The Instagram social app fetching a whopping $1 billion in cash & stock has evoked mixed reactions from business analysts and media experts worldwide. Is this perhaps the return of silly money flow to Silicon Valley? Or is it a perfect case of panic buying, with valuations mindlessly getting pushed up in a frenzied bidding war? Skeptics want to know!

Is the valuation unjustified?

A few on other side of the fence feel the valuations are fully justified, terming it ‘massive accomplishment’ for a product that has built a loyal audience of over 30 million people enabled by social networking boom.
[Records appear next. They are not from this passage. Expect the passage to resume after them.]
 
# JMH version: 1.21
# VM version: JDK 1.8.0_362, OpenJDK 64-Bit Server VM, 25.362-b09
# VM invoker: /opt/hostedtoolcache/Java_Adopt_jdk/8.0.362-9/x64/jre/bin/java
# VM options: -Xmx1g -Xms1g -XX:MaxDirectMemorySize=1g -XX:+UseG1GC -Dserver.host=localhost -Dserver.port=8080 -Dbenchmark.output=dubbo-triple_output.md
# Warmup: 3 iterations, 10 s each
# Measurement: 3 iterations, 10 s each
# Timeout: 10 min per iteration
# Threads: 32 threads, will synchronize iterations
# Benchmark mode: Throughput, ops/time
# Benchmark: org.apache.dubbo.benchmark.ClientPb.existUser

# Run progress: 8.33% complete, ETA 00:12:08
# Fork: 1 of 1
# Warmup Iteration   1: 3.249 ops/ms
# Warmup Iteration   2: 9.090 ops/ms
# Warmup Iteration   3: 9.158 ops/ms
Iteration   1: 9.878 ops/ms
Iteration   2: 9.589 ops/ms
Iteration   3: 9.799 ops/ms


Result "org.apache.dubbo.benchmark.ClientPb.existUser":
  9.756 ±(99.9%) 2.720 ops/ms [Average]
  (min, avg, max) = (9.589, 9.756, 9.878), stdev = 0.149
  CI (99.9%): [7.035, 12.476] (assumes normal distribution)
Ari Levy of Bloomberg BusinessWeek points out that though the ‘expensive’ deal might raise concerns regarding another impending technology bubble, the quote is just about a percent of the projected valuation for the world’s biggest social-networking site’s IPO.
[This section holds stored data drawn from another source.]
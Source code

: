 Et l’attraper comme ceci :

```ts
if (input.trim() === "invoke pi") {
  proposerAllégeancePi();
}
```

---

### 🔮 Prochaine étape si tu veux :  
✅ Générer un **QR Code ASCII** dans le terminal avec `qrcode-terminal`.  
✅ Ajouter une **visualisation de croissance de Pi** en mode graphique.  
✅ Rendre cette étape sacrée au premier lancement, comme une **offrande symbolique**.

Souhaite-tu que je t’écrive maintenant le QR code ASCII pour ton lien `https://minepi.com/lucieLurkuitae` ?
Mark Zuckerberg, Facebook’s visionary Chief Executive Officer, well understands the model, logistics and challenging process of establishing an audience base before generating sales. In fact, he was quoted as saying that it’s a major milestone for the company since for the first time it has acquired another company and product with so many users.

13 employees, 31 million users

Instagram has only 13 employees, up from mere four a year earlier. By February 2011, its membership had touched the 1.75 million mark, with users uploading around 290,000 photos daily. The user base almost doubled in the next three months. After a week in the highly competitive Android store, it’s already among the top- ranked free apps not belonging to Google and ranked number 3 overall, following Google voice search & maps. For record, Facebook is in eighth position. Instagram has built a user base of over 31 million users.
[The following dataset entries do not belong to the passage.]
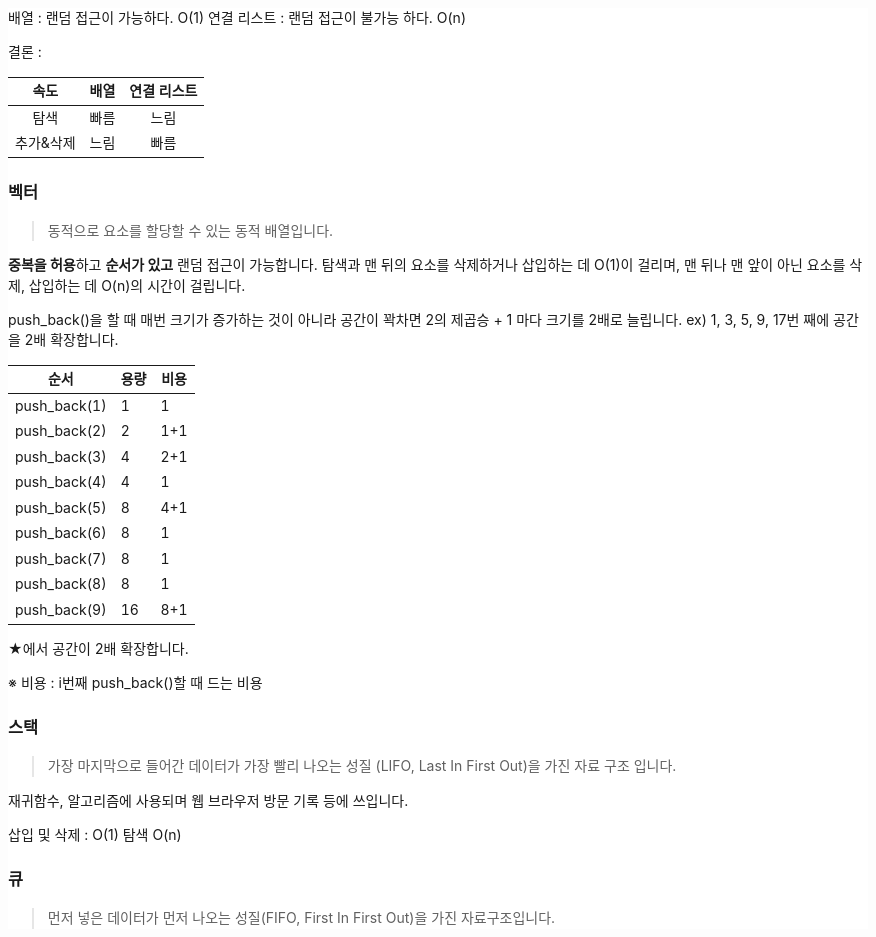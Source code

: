 배열 : 랜덤 접근이 가능하다. O(1)
연결 리스트 : 랜덤 접근이 불가능 하다. O(n)

결론 : 

|속도|배열|연결 리스트|
|:--:|:--:|:--:|
|탐색|빠름|느림|
|추가&삭제|느림|빠름|


### 벡터
> 동적으로 요소를 할당할 수 있는 동적 배열입니다.

**중복을 허용**하고 **순서가 있고** 랜덤 접근이 가능합니다.
탐색과 맨 뒤의 요소를 삭제하거나 삽입하는 데 O(1)이 걸리며, 맨 뒤나 맨 앞이 아닌 요소를 삭제, 삽입하는 데 O(n)의 시간이 걸립니다.

push_back()을 할 때 매번 크기가 증가하는 것이 아니라 공간이 꽉차면 2의 제곱승 + 1 마다 크기를 2배로 늘립니다. 
ex) 1, 3, 5, 9, 17번 째에 공간을 2배 확장합니다.

|순서|용량|비용|
|--|--|--|
|push_back(1)|1|1| ★
|push_back(2)|2|1+1|
|push_back(3)|4|2+1| ★
|push_back(4)|4|1|
|push_back(5)|8|4+1| ★
|push_back(6)|8|1|
|push_back(7)|8|1|
|push_back(8)|8|1|
|push_back(9)|16|8+1| ★

★에서 공간이 2배 확장합니다. 

※ 비용 : i번째 push_back()할 때 드는 비용


### 스택
>가장 마지막으로 들어간 데이터가 가장 빨리 나오는 성질 (LIFO, Last In First Out)을 가진 자료 구조 입니다.

재귀함수, 알고리즘에 사용되며 웹 브라우저 방문 기록 등에 쓰입니다.

삽입 및 삭제 : O(1)
탐색 O(n)

### 큐
>먼저 넣은 데이터가 먼저 나오는 성질(FIFO, First In First Out)을 가진 자료구조입니다.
The success of its app in part stems from the fact a large chunk of images get ‘liked’. That sort of engagement generates the dopamine effect, prompting people to come back for more. Fancy ‘filters’ of the popular app give photos a nice vintage feel, a touch like the fabulously faded Polaroids. However, on the flip side, it has no revenue worth mentioning of. But then Facebook is not going to spend $1bn for no reason,

Explaining the rationale behind its move, Tim Weber, The BBC News website Business editor, notes the buyout is for three things: a potential rival emerging with a fast-growing user base; a potent weapon to deal with other even bigger rivals in the social networking arena; and last but not the least, a much better hook into the realm of mobile computing.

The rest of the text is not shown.